Somewhere around noon, just as I finished updating the last updateable thing on my parents’ computers, it occurred to me that I gave away my Christmas tree last year (the tree, on the stand, stood just over 7’ high. I needed a tree that 5’5” me could top with a star without calling in support personnel.) That meant I needed to go buy another tree. Today. On Black Friday. It would mean giving up the right to roll my eyes lovingly at all those people in my family (you know who you are) who stood in long lines to buy a single item, but I needed that tree.

I packed up Mom and Dad’s computers and drove back over to their house. Dad’s computer booted up well and I tried printing a page. Nothing. An error light flashed on the printer. I checked the paper tray. It was full. I turned the printer off and back on again. The light kept flashing. Frustrated, I stared at the computer screen. A tiny red alert caught my attention. Had that been there before? I double clicked on it.

“Paper jam!” said the cheerful pop-up message, with a diagram of exactly where the offending paper was.

Oh. In about 5 seconds, the problem was fixed. I tried not to think of how many hours I had spent trying to cure it with downloads and re-installations.
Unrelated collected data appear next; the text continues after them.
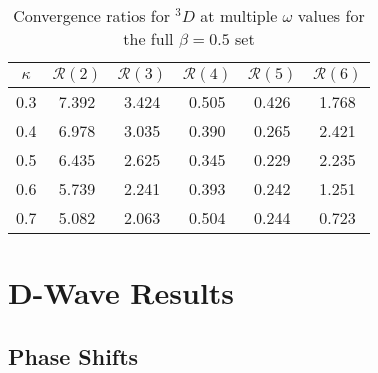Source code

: \documentclass[Dissertation.tex]{subfiles}
\begin{document}
\begin{table}[H]
\centering
\begin{tabular}{cccccc}
\toprule
$\kappa$ & $\mathcal{R}(2)$ & $\mathcal{R}(3)$ & $\mathcal{R}(4)$ & $\mathcal{R}(5)$ & $\mathcal{R}(6)$ \\
\midrule
0.3 & 7.392 & 3.424 & 0.505 & 0.426 & 1.768 \\
0.4 & 6.978 & 3.035 & 0.390 & 0.265 & 2.421 \\
0.5 & 6.435 & 2.625 & 0.345 & 0.229 & 2.235 \\
0.6 & 5.739 & 2.241 & 0.393 & 0.242 & 1.251 \\
0.7 & 5.082 & 2.063 & 0.504 & 0.244 & 0.723 \\
\bottomrule
\end{tabular}
\caption{Convergence ratios for $^3D$ at multiple $\omega$ values for the full $\beta = 0.5$ set}
\label{tab:D3Beta5VarConv}
\end{table}



\section{D-Wave Results}
\label{sec:DWaveResults}

\subsection{Phase Shifts}
\label{sec:DWavePhase}
\end{document}
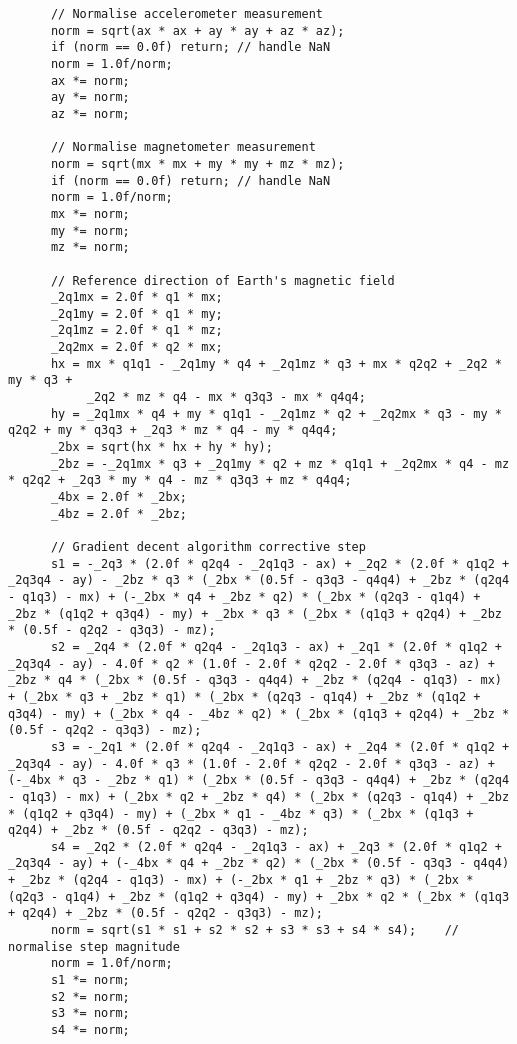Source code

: \begin{lstlisting}
	  // Normalise accelerometer measurement
	  norm = sqrt(ax * ax + ay * ay + az * az);
	  if (norm == 0.0f) return; // handle NaN
	  norm = 1.0f/norm;
	  ax *= norm;
	  ay *= norm;
	  az *= norm;

	  // Normalise magnetometer measurement
	  norm = sqrt(mx * mx + my * my + mz * mz);
	  if (norm == 0.0f) return; // handle NaN
	  norm = 1.0f/norm;
	  mx *= norm;
	  my *= norm;
	  mz *= norm;

	  // Reference direction of Earth's magnetic field
	  _2q1mx = 2.0f * q1 * mx;
	  _2q1my = 2.0f * q1 * my;
	  _2q1mz = 2.0f * q1 * mz;
	  _2q2mx = 2.0f * q2 * mx;
	  hx = mx * q1q1 - _2q1my * q4 + _2q1mz * q3 + mx * q2q2 + _2q2 * my * q3 +
	       _2q2 * mz * q4 - mx * q3q3 - mx * q4q4;
	  hy = _2q1mx * q4 + my * q1q1 - _2q1mz * q2 + _2q2mx * q3 - my * q2q2 + my * q3q3 + _2q3 * mz * q4 - my * q4q4;
	  _2bx = sqrt(hx * hx + hy * hy);
	  _2bz = -_2q1mx * q3 + _2q1my * q2 + mz * q1q1 + _2q2mx * q4 - mz * q2q2 + _2q3 * my * q4 - mz * q3q3 + mz * q4q4;
	  _4bx = 2.0f * _2bx;
	  _4bz = 2.0f * _2bz;

	  // Gradient decent algorithm corrective step
	  s1 = -_2q3 * (2.0f * q2q4 - _2q1q3 - ax) + _2q2 * (2.0f * q1q2 + _2q3q4 - ay) - _2bz * q3 * (_2bx * (0.5f - q3q3 - q4q4) + _2bz * (q2q4 - q1q3) - mx) + (-_2bx * q4 + _2bz * q2) * (_2bx * (q2q3 - q1q4) + _2bz * (q1q2 + q3q4) - my) + _2bx * q3 * (_2bx * (q1q3 + q2q4) + _2bz * (0.5f - q2q2 - q3q3) - mz);
	  s2 = _2q4 * (2.0f * q2q4 - _2q1q3 - ax) + _2q1 * (2.0f * q1q2 + _2q3q4 - ay) - 4.0f * q2 * (1.0f - 2.0f * q2q2 - 2.0f * q3q3 - az) + _2bz * q4 * (_2bx * (0.5f - q3q3 - q4q4) + _2bz * (q2q4 - q1q3) - mx) + (_2bx * q3 + _2bz * q1) * (_2bx * (q2q3 - q1q4) + _2bz * (q1q2 + q3q4) - my) + (_2bx * q4 - _4bz * q2) * (_2bx * (q1q3 + q2q4) + _2bz * (0.5f - q2q2 - q3q3) - mz);
	  s3 = -_2q1 * (2.0f * q2q4 - _2q1q3 - ax) + _2q4 * (2.0f * q1q2 + _2q3q4 - ay) - 4.0f * q3 * (1.0f - 2.0f * q2q2 - 2.0f * q3q3 - az) + (-_4bx * q3 - _2bz * q1) * (_2bx * (0.5f - q3q3 - q4q4) + _2bz * (q2q4 - q1q3) - mx) + (_2bx * q2 + _2bz * q4) * (_2bx * (q2q3 - q1q4) + _2bz * (q1q2 + q3q4) - my) + (_2bx * q1 - _4bz * q3) * (_2bx * (q1q3 + q2q4) + _2bz * (0.5f - q2q2 - q3q3) - mz);
	  s4 = _2q2 * (2.0f * q2q4 - _2q1q3 - ax) + _2q3 * (2.0f * q1q2 + _2q3q4 - ay) + (-_4bx * q4 + _2bz * q2) * (_2bx * (0.5f - q3q3 - q4q4) + _2bz * (q2q4 - q1q3) - mx) + (-_2bx * q1 + _2bz * q3) * (_2bx * (q2q3 - q1q4) + _2bz * (q1q2 + q3q4) - my) + _2bx * q2 * (_2bx * (q1q3 + q2q4) + _2bz * (0.5f - q2q2 - q3q3) - mz);
	  norm = sqrt(s1 * s1 + s2 * s2 + s3 * s3 + s4 * s4);    // normalise step magnitude
	  norm = 1.0f/norm;
	  s1 *= norm;
	  s2 *= norm;
	  s3 *= norm;
	  s4 *= norm;


\end{lstlisting}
Next on the agenda: the Christmas tree. Studiously avoiding the malls, I found a store with empty spaces in the parking lot. Not too many people inside the store, either. The lines were moving quickly. Call me superstitious, but being aware of Murphy’s penchant for messing up my plans, I figured that if I bought only one item – the tree – something was bound to happen to make my check-out line go slowly. So I picked up a poinsettia to take out to the cemetery tomorrow and made my way to the cash registers.

A store employee efficiently guided shoppers to the next available cashier. People were spending less than 2 minutes checking out. The line was a smooth flow of happy shoppers.

“Three!” the employee called to me, pointing to cash register 3. I pushed my cart forward. The cashier scanned my little tree and I handed her the poinsettia. She searched the flowers for the price tag. I searched the cart, in case the tag had come loose. Neither of us had any luck. Fellow shoppers with one item breezed through the other lines. The cashier and I exchanged small talk and waited. About ten minutes later, the price was located, I checked out and slunk back out to my car. Murphied again.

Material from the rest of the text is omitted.